# Wikipedia training

### In this tutorial we will:
 - Learn how to train the NMF topic model on the English Wikipedia corpus
 - Compare it with LDA and Sklearn NMF
 - Evaluate results

In [1]:
import itertools
import json
import logging
import numpy as np
import pandas as pd
import scipy.sparse
from smart_open import smart_open
import time
import os
import psutil
from contextlib import contextmanager
from multiprocessing import Process
from tqdm import tqdm, tqdm_notebook
import joblib

import gensim.downloader as api
from gensim import matutils
from gensim.corpora import MmCorpus, Dictionary
from gensim.models import LdaModel, CoherenceModel
from gensim.models.nmf import Nmf as GensimNmf
from sklearn.decomposition.nmf import NMF as SklearnNmf
from gensim.parsing.preprocessing import preprocess_string

tqdm.pandas()

logging.basicConfig(format='%(asctime)s : %(levelname)s : %(message)s',
                    level=logging.INFO)

# Preprocessing

### Load wikipedia dump
Let's use `gensim.downloader.api` for that

In [2]:
data = api.load("wiki-english-20171001")
article = next(iter(data))

for section_title, section_text in zip(
    article['section_titles'],
    article['section_texts']
):
    print("Section title: %s" % section_title)
    print("Section text: %s" % section_text[:100])

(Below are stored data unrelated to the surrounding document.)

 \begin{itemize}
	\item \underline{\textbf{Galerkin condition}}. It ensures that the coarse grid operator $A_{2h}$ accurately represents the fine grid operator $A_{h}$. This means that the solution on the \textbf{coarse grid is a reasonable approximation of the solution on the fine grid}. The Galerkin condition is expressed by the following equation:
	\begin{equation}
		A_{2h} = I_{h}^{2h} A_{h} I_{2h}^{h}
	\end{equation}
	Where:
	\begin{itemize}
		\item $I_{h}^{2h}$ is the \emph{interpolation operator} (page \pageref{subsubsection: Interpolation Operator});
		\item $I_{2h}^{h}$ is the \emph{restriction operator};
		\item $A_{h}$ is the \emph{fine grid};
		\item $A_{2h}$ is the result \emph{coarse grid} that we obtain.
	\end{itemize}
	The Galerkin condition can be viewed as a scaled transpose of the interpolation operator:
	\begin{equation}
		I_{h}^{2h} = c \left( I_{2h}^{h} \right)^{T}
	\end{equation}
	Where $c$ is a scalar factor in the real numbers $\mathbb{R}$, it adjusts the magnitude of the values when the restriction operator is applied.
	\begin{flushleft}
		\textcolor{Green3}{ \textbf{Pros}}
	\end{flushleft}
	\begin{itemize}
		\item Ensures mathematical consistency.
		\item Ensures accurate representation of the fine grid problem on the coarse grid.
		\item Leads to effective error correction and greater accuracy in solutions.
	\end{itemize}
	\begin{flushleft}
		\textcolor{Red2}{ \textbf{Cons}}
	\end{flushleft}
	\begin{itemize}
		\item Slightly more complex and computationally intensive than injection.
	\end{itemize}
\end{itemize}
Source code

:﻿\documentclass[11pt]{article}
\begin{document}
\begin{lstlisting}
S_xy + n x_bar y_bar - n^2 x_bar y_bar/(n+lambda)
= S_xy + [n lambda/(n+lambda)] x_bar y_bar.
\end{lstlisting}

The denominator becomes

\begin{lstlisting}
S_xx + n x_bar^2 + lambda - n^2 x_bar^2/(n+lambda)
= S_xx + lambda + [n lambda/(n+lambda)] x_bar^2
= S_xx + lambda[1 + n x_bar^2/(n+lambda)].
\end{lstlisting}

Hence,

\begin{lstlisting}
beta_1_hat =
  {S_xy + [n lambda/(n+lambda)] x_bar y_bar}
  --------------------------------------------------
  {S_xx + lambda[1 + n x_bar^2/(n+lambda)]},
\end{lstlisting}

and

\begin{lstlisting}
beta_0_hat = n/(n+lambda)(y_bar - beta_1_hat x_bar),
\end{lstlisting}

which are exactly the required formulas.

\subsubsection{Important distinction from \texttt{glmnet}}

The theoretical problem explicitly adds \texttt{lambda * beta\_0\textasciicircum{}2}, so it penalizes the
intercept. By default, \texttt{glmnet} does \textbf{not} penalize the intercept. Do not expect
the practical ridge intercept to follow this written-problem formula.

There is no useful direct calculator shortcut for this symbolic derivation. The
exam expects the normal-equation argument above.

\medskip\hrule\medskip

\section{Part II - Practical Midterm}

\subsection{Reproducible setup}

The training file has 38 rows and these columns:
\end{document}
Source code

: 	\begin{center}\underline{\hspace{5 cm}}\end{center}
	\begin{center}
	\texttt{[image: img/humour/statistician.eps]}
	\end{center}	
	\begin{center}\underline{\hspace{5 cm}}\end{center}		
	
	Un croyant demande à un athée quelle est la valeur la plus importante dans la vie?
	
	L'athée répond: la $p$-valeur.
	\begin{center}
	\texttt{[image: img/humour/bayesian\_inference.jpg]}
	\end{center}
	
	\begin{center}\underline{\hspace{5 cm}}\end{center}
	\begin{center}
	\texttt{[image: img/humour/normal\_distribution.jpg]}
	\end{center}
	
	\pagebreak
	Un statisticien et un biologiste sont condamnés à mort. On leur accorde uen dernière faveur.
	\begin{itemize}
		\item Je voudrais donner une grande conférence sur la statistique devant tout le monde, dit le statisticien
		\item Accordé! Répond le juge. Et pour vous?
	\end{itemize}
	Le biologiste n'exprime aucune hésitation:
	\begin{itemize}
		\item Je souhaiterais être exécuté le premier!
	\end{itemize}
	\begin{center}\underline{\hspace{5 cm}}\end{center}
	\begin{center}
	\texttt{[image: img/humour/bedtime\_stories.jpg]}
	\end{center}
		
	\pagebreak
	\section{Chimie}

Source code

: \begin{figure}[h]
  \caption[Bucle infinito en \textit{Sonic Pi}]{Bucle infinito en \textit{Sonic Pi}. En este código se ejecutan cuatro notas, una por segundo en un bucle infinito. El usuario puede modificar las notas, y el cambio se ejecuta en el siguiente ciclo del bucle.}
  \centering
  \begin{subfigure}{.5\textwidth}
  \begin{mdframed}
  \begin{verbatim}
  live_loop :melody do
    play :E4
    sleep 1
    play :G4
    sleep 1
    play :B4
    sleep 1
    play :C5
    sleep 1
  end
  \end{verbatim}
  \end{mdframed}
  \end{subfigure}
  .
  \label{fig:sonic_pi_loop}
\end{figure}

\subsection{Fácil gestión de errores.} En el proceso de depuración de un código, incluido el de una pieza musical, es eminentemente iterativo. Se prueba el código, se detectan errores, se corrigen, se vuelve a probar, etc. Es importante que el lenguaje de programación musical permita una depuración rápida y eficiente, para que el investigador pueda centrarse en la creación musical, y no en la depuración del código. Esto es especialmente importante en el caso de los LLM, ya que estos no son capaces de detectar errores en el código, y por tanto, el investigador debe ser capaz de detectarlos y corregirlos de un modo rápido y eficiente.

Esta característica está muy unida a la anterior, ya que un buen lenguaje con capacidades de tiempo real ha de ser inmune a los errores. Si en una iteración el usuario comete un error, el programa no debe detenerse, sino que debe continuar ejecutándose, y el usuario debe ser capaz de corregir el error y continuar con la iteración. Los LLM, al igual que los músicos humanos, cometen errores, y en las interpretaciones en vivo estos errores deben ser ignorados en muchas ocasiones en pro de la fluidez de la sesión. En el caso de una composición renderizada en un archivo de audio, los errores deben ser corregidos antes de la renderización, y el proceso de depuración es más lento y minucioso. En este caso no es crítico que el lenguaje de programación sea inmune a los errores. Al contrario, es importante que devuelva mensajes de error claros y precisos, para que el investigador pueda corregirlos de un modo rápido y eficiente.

Section title: Introduction
Section text: 




'''Anarchism''' is a political philosophy that advocates self-governed societies based on volun
Section title: Etymology and terminology
Section text: 

The word ''anarchism'' is composed from the word ''anarchy'' and the suffix ''-ism'', themselves d
Section title: History
Section text: 

===Origins===
Woodcut from a Diggers document by William Everard

The earliest anarchist themes ca
Section title: Anarchist schools of thought
Section text: 
Portrait of philosopher Pierre-Joseph Proudhon (1809–1865) by Gustave Courbet. Proudhon was the pri
Section title: Internal issues and debates
Section text: 
consistent with anarchist values is a controversial subject among anarchists.

Anarchism is a philo
Section title: Topics of interest
Section text: Intersecting and overlapping between various schools of thought, certain topics of interest and inte
Section title: Criticisms
Section text: 
Criticisms of anarchism include moral criticisms and pra

Preprocess and save articles

In [3]:
def save_preprocessed_articles(filename, articles):
    with smart_open(filename, 'w+', encoding="utf8") as writer:
        for article in tqdm_notebook(articles):
            article_text = " ".join(
                " ".join(section)
                for section
                in zip(
                    article['section_titles'],
                    article['section_texts']
                )
            )
            article_text = preprocess_string(article_text)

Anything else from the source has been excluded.